Note: I don’t normally blog here about internal things, preferring instead to share thoughts on my “yardening” or memories of other phases of my life. But since I was 13, part of my self-identification has been “writer.” But I had lately begun to wonder if I could still use that description — is one a writer if one isn’t really writing? Apparently so. Apparently thoughts and ideas have been wintering in plowed ground, waiting for spring’s warmth to sprout into new growth. I posted the following on my personal blog this morning, but I wanted to share with my friends here, as well.
***********************
I’m writing again, for the first time in a decade or so, and it feels like coming home to my true self. Really writing — the kind of writing that I used to do, that left me marveling in awe as the words flowed from my pen to paper, almost as if the pen had a mind of its own.
That’s how it used to feel, when God would give me ideas for stories. It was almost like watching the story on a movie screen in my brain, and simply transcribing what I saw on the screen. I had thought the dearth of words related to my very desultory Christian walk. I claim Jesus as my savior, and believe the truths set forth in the Apostles’ Creed, but I do no daily Bible reading, attend no weekly church services.

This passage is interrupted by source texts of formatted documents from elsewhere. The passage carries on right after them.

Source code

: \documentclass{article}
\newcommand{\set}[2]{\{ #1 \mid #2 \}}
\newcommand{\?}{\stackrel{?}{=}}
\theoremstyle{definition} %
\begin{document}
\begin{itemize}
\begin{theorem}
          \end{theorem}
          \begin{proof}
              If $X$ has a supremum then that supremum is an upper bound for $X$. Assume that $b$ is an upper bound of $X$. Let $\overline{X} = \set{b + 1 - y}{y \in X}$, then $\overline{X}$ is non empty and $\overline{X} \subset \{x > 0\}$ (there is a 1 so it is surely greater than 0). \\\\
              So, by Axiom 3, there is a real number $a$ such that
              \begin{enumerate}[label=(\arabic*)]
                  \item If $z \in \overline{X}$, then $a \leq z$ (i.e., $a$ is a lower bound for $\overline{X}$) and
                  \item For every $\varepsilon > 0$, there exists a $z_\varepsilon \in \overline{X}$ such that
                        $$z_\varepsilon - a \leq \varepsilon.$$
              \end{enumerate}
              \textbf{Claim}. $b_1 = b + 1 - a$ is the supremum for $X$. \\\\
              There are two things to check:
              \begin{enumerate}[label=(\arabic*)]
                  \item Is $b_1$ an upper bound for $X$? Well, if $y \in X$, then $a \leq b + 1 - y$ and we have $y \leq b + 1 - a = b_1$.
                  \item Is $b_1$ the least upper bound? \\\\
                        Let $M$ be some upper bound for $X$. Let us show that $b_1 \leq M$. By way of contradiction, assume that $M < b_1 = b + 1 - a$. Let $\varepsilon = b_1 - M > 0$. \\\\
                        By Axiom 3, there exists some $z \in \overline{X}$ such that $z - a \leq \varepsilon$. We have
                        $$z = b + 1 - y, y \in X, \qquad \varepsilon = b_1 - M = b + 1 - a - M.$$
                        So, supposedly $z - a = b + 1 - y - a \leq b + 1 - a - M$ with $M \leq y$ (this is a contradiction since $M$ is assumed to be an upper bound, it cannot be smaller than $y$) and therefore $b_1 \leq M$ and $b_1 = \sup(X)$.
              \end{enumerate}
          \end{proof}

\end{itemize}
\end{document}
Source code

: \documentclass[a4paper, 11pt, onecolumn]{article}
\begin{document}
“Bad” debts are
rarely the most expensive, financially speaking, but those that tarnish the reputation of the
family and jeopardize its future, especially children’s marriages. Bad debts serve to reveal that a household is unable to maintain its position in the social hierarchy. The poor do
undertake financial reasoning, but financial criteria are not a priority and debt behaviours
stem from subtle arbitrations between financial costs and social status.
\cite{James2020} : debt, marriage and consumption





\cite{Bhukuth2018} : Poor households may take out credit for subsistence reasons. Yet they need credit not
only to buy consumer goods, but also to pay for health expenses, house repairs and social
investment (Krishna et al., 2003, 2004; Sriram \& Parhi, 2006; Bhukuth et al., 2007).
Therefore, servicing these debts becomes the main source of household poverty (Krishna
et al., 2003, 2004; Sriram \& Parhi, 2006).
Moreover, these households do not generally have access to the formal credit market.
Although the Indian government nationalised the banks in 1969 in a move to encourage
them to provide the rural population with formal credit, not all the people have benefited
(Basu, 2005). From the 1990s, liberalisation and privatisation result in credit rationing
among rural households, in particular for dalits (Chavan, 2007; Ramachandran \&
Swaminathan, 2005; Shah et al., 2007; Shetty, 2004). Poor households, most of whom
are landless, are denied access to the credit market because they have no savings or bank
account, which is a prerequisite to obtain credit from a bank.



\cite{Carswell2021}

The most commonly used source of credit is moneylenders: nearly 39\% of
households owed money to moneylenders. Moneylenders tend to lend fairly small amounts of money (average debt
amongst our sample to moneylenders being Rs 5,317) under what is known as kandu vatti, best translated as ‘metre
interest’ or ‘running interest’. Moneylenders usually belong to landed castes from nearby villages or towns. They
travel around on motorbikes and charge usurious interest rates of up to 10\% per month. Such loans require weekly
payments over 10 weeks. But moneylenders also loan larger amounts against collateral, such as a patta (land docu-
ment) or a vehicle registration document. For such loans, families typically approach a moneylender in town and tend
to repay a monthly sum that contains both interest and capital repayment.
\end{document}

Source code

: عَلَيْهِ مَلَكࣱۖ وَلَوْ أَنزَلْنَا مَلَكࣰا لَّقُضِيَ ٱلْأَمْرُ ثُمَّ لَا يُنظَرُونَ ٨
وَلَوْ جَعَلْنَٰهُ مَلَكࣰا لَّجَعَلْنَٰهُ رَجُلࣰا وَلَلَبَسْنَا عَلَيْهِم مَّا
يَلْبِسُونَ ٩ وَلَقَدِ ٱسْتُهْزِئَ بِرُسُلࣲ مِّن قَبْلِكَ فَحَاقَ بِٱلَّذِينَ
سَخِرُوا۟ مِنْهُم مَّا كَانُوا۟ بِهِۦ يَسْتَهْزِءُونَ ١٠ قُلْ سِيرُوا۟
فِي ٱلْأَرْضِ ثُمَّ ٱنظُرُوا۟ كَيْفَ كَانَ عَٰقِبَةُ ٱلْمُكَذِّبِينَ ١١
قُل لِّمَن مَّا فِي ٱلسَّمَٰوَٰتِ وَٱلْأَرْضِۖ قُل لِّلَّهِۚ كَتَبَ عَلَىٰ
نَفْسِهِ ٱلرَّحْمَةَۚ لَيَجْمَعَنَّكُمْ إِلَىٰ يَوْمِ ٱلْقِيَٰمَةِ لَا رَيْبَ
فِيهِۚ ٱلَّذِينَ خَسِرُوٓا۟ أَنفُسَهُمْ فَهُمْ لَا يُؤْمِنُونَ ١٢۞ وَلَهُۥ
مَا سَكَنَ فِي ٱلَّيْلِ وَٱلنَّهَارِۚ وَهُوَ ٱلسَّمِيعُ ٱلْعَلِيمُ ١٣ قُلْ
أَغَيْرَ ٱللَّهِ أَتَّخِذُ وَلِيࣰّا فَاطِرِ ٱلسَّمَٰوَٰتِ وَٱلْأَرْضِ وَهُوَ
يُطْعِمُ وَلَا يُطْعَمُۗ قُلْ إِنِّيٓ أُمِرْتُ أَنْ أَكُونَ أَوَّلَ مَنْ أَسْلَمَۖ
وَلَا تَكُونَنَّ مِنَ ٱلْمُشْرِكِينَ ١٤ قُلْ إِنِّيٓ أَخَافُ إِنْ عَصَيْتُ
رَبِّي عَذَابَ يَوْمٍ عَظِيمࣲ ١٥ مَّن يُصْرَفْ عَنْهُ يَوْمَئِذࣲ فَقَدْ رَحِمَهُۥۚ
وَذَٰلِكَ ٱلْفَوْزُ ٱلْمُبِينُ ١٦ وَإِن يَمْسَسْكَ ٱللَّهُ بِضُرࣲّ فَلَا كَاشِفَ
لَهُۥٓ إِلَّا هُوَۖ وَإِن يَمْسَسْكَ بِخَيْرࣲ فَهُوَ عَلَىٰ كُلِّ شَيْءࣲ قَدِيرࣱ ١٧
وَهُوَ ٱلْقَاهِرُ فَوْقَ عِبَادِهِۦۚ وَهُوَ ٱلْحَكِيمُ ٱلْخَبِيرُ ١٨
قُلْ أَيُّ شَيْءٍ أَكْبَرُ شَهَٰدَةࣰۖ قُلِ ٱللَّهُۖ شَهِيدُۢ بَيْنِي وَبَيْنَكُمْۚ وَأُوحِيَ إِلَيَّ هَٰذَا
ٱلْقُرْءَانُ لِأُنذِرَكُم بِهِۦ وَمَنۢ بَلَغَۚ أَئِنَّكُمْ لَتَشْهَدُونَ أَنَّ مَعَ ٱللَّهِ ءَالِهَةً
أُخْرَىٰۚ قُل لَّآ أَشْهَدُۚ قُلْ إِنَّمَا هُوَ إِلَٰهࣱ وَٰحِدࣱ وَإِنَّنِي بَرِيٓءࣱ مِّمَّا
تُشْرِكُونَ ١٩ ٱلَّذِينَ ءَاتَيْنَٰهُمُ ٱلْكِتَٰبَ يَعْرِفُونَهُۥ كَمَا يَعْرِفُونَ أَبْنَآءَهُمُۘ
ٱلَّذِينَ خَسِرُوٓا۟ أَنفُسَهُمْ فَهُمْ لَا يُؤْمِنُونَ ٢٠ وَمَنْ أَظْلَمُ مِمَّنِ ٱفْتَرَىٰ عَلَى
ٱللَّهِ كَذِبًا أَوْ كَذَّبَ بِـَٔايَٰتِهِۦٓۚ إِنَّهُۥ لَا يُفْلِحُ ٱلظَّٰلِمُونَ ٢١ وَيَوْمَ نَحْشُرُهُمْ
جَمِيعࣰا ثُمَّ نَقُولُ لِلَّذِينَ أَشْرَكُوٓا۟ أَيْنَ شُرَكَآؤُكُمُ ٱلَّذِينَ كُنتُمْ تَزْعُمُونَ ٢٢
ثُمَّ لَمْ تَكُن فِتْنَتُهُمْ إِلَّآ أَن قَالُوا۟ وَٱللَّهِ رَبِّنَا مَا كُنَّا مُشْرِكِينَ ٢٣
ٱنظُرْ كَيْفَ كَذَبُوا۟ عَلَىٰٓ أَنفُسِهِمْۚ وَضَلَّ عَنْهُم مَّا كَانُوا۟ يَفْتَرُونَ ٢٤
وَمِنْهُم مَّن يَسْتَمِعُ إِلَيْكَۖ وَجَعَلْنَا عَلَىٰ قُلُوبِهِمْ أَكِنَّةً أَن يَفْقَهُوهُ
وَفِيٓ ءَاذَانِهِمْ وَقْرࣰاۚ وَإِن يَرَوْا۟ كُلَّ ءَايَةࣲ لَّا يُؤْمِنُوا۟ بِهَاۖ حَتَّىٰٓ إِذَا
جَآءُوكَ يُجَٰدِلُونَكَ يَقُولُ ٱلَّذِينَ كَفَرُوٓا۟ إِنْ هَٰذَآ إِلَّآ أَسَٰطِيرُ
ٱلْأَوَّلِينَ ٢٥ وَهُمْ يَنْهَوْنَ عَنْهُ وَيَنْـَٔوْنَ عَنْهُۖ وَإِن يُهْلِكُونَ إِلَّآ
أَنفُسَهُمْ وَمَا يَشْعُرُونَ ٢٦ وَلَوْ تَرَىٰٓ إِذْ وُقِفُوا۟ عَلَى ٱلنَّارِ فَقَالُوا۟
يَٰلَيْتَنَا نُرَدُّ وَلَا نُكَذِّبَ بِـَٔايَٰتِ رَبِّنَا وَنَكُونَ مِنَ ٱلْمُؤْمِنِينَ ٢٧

That said, I constantly dialogue with Jehovah God, and recognize that all good gifts in my life are from His hand. Like this gift of writing, that has recently returned with so much power. The more ideas flow into my brain, the more I return to Bible reading, specifically the Gospels. I’m seeing things I don’t remember seeing there before. And I see stories.
In “Steel Magnolias,” Truvey says “Every person has a story.” The same is true of the Bible characters – no, not characters. These were real, live people, like you and me. They worried about keeping their jobs, their homes, their sanity. They loved and laughed, wept and prayed, cooked and sewed and cleaned, got married, had children, lost children…
Their lives were more immediate than ours, less removed from reality. No air conditioning there – when it was hot, their own sweat cooled them. If they caught no fish, or grew no crops, they went hungry.
Life was struggle and joy all in one. Sometimes, life was sorrow. Through it all, they persevered, holding to the hope of their faith that Yahweh was not as other gods – that Yahweh was a God who listened, a God who cared. He had delivered them from Egyptians and Philistines – he would deliver them again.
If he didn’t? He was still Yahweh, still in charge. The prophet Habakuk perhaps said it best:
Though the fig tree does not bud and there are no grapes on the vines, though the olive crop fails and the fields produce no food, though there are no sheep in the pen and no cattle in the stalls, yet I will rejoice in the LORD, I will be joyful in God my Savior. Hab. 3:17-18
Those are tough words, from a tough person – a faithful person. I’ve wanted those words to be true in my own life for years, and never really noticed that they already were.
The fig tree of my writing has not blossomed in close to ten years. Oh, there were little buds here and there – snippets of stories, or thoughts or poems that reassured me I could still write when it mattered, but not the effortless flow of words that I remembered.
Until this spring, when all outside was green with new life, and it was time again to remember our Lord’s sacrifice on our behalf. This Easter season, the words began to flow again, and I pray they never stop. But even if they do, like Habakkuk, I will rejoice in the LORD, I will be joyful in God my Savior.
Meantime, I’ll revel in the feeling of being home again.